キャメロンではない『アバター』

 夜、渋谷のショウゲート試写室で『アバター』を観る。『アバター』といっても、もちろんジェームズ・キャメロンのそれではなく、これから公開される日本映画である。原作は小説らしい。地味な女子高生がケータイでのSNSにはまっていき、同時に現実社会での学園支配(?)を果たしつつ、親の復讐を果たす、というのがそのあらすじ。
 ケータイでのSNS、という小道具は、時代を反映していていいと思う。どうしても比較したくなるのは、一昨年の傑作『サマーウォーズ』と、今年の話題作『ソーシャルネットワーク』である。前者は、SNS的な仮想社会が舞台であり、そこで起きた事件に、伝統的な家族が立ち向かう。後者は、世界的なSNSをつくった者たちが主役であり、彼らのつながり(ネットワーク)とその崩壊が描かれる。僕的には前者は大傑作だった。後者も悪くはない。
 現代の10代たちの生態を描いているという点では、『告白』を思い出させないこともない。プレスキットでは「新時代のバトル・ロワイヤル」と宣伝されている。確かに深作の遺作を思い出させないこともない。登場人物たちが集合的に狂っている様子は、『ファイト・クラブ』を、幼くしたような感じだった。
アバター』で描かれている10代の登場人物たちの行動は、確かに現実の10代たちのそれを反映しているのだろうが、あまりにデフォルメが激しく、観ていて冷めてしまったことは否めない。『サマーウォーズ』は完全なフィクション、『ソーシャルネットワーク』は事実を元にしたハーフ・フィクション(?)でありながらも、ある種のリアリティを感じながら観ることができたのとは対照的である。いい題材をテーマにしているにもかかわらず、残念だ。
 しかし、あえて評価できる点を探してみよう。僕はここ数年、若い人たちが2人以上でいっしょにいるにもかかわらず、みんな自分のケータイの画面を眺めている、という光景に違和感を抱いている。すでに見慣れてもいるが。最近は、幼い子ども連れた母親や父親がケータイやiPhoneを眺めている、という光景も珍しくない。彼らは、目の前の人間や生活よりも、ケータイの画面経由の世界のほうを重視しているように見える。そんな彼らの姿はすでに珍しくないが、この『アバター』という映画で、SNSにはまり、集団的に狂っていく女子高校生たちと、それほど遠くない。そういう点では、『アバター』は、時代をうまく反映させていると思う。

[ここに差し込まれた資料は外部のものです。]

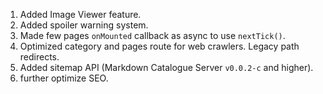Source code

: 1. Added Image Viewer feature.
2. Added spoiler warning system.
3. Made few pages `onMounted` callback as async to use `nextTick()`.
4. Optimized category and pages route for web crawlers. Legacy path redirects.
5. Added sitemap API (Markdown Catalogue Server `v0.0.2-c` and higher).
6. further optimize SEO.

 また、少しネタバレしてしまうと、映画の最後で、女子高校生たちはそれまでのSNSを捨て、新しいSNSにはまっていくのだが、その姿は、mixiから twitterへ、twitterからFacebookへと、活動場所を次々と変えていく、飽きっぽいネットワーカーと少しも変わらない。
 時代を反映しているのはいいのだが、問題は時代のほうがあまりに早く変容し、そこに生きる人々、つまりわれわれが飽きっぽすぎることだろう。この映画で過剰なデフォルメをともないながら描かれている10代たちの少女たちの生態も、すぐに時代遅れになるかもしれない。